Building assessment into Talis Elevate activity
Using Talis Elevate as part of the summative activity is also possible. Some users have incorporated a graded element into student contributions throughout their module. Comments are graded based on critical analysis, support contribution to other classmates, and wider reading around the subject matter. We have provided pilot users with downloads of comments to be used later on for moderation, please get in touch if you’d like to do this as well.
Promote to students for use as a personal note-taking tool
Students are making a lot of use of the personal note-taking functionality in Talis Elevate already. Many students will traditionally take notes on a word document alongside lecture notes and supplementary materials, but this often results in a lack of contextualisation with specific elements of content and isn’t necessarily conducive to effective reflective practice once returning to the document.

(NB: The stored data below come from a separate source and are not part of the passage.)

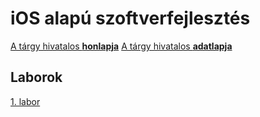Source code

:# iOS alapú szoftverfejlesztés

[A tárgy hivatalos **honlapja**](https://www.aut.bme.hu/Course/ios)
[A tárgy hivatalos **adatlapja**](http://www.vik.bme.hu/kepzes/targyak/VIAUAV15)

## Laborok

[1. labor](labor_01/labor_01.md)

Students will naturally return to the VLE, and by extension, Talis Elevate when planning their assessment activity. Having personal notes structured alongside content throughout the VLE ensures the alignment you intended to be followed is reflected when reviewing personal notes as well. Talis Elevate also highlights to students how much of the document they’ve engaged with, the number of class comments on a document, and how many personal notes they’ve taken throughout each document when Talis Elevate content is embedded into a VLE page as a thumbnail.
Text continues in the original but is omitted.